-- Records to use --

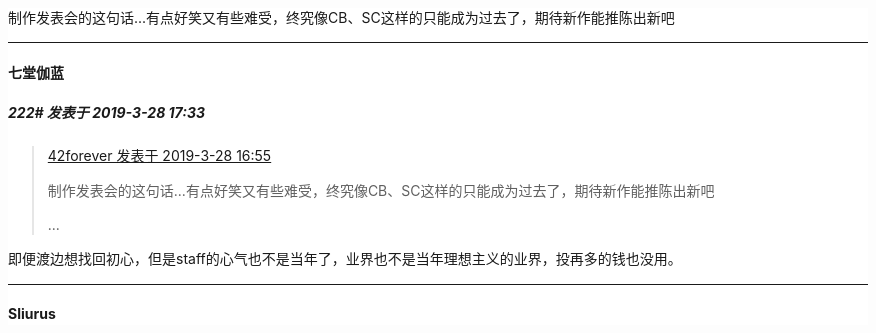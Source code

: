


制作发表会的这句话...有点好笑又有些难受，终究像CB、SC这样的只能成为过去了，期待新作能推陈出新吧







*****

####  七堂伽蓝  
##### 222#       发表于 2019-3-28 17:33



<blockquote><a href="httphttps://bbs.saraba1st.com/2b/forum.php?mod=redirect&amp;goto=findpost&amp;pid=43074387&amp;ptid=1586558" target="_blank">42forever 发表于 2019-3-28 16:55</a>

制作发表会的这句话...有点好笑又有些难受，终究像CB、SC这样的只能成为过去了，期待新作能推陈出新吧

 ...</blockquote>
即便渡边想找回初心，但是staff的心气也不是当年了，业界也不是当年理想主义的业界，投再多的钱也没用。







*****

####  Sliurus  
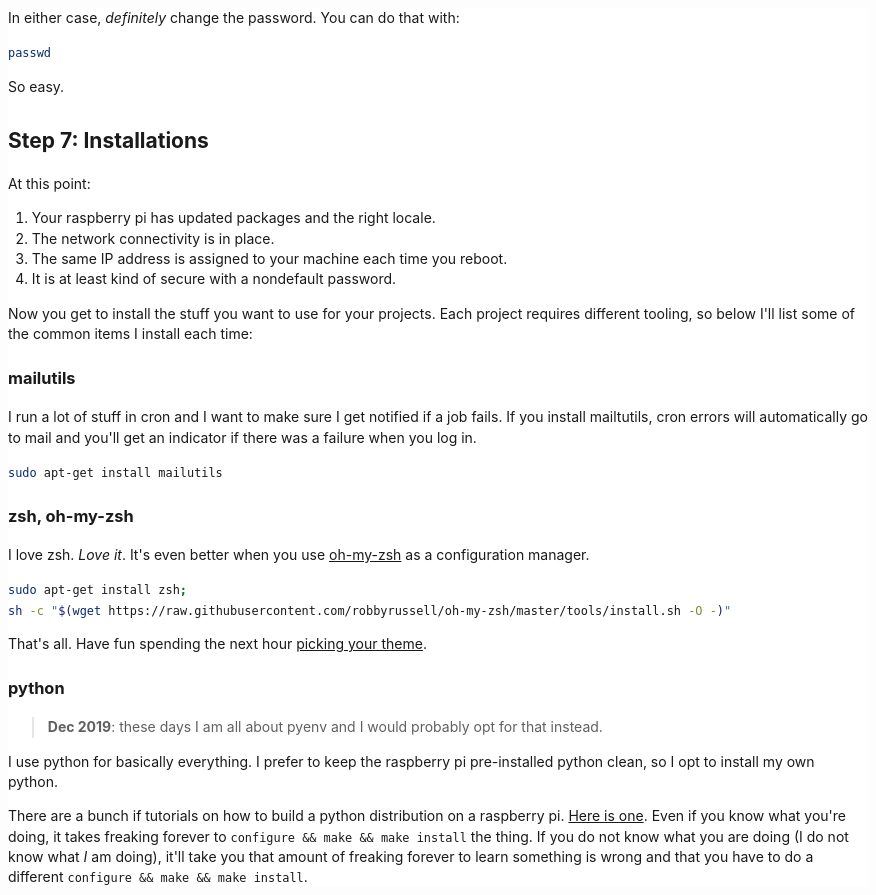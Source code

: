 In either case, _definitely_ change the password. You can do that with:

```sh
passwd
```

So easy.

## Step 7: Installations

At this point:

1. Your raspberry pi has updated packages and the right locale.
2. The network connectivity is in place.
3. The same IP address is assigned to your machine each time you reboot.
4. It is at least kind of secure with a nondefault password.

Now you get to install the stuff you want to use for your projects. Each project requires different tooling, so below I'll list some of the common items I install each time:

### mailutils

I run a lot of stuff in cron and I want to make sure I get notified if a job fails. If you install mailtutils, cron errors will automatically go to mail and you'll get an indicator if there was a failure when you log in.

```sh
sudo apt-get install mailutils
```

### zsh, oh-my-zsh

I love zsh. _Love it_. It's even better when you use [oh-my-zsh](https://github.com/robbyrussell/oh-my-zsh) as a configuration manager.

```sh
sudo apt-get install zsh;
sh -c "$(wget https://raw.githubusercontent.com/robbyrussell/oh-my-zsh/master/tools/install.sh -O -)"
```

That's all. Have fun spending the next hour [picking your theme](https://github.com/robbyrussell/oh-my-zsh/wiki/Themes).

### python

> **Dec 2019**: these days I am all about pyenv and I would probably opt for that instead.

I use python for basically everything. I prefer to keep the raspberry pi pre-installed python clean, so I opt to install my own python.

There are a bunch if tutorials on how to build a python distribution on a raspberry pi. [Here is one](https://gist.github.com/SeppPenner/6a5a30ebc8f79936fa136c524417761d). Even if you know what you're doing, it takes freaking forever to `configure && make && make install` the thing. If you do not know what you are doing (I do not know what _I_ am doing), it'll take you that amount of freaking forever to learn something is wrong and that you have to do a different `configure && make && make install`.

-- Problem to work on --
Copy each line of the material above exactly, but not the images.

-- Solution for this problem --
Source code

:


制作发表会的这句话...有点好笑又有些难受，终究像CB、SC这样的只能成为过去了，期待新作能推陈出新吧







*****

####  七堂伽蓝  
##### 222#       发表于 2019-3-28 17:33



<blockquote><a href="httphttps://bbs.saraba1st.com/2b/forum.php?mod=redirect&amp;goto=findpost&amp;pid=43074387&amp;ptid=1586558" target="_blank">42forever 发表于 2019-3-28 16:55</a>

制作发表会的这句话...有点好笑又有些难受，终究像CB、SC这样的只能成为过去了，期待新作能推陈出新吧

 ...</blockquote>
即便渡边想找回初心，但是staff的心气也不是当年了，业界也不是当年理想主义的业界，投再多的钱也没用。







*****

####  Sliurus  
Source code

: In either case, _definitely_ change the password. You can do that with:

```sh
passwd
```

So easy.

## Step 7: Installations

At this point:

1. Your raspberry pi has updated packages and the right locale.
2. The network connectivity is in place.
3. The same IP address is assigned to your machine each time you reboot.
4. It is at least kind of secure with a nondefault password.

Now you get to install the stuff you want to use for your projects. Each project requires different tooling, so below I'll list some of the common items I install each time:

### mailutils

I run a lot of stuff in cron and I want to make sure I get notified if a job fails. If you install mailtutils, cron errors will automatically go to mail and you'll get an indicator if there was a failure when you log in.

```sh
sudo apt-get install mailutils
```

### zsh, oh-my-zsh

I love zsh. _Love it_. It's even better when you use [oh-my-zsh](https://github.com/robbyrussell/oh-my-zsh) as a configuration manager.

```sh
sudo apt-get install zsh;
sh -c "$(wget https://raw.githubusercontent.com/robbyrussell/oh-my-zsh/master/tools/install.sh -O -)"
```

That's all. Have fun spending the next hour [picking your theme](https://github.com/robbyrussell/oh-my-zsh/wiki/Themes).

### python

> **Dec 2019**: these days I am all about pyenv and I would probably opt for that instead.

I use python for basically everything. I prefer to keep the raspberry pi pre-installed python clean, so I opt to install my own python.

There are a bunch if tutorials on how to build a python distribution on a raspberry pi. [Here is one](https://gist.github.com/SeppPenner/6a5a30ebc8f79936fa136c524417761d). Even if you know what you're doing, it takes freaking forever to `configure && make && make install` the thing. If you do not know what you are doing (I do not know what _I_ am doing), it'll take you that amount of freaking forever to learn something is wrong and that you have to do a different `configure && make && make install`.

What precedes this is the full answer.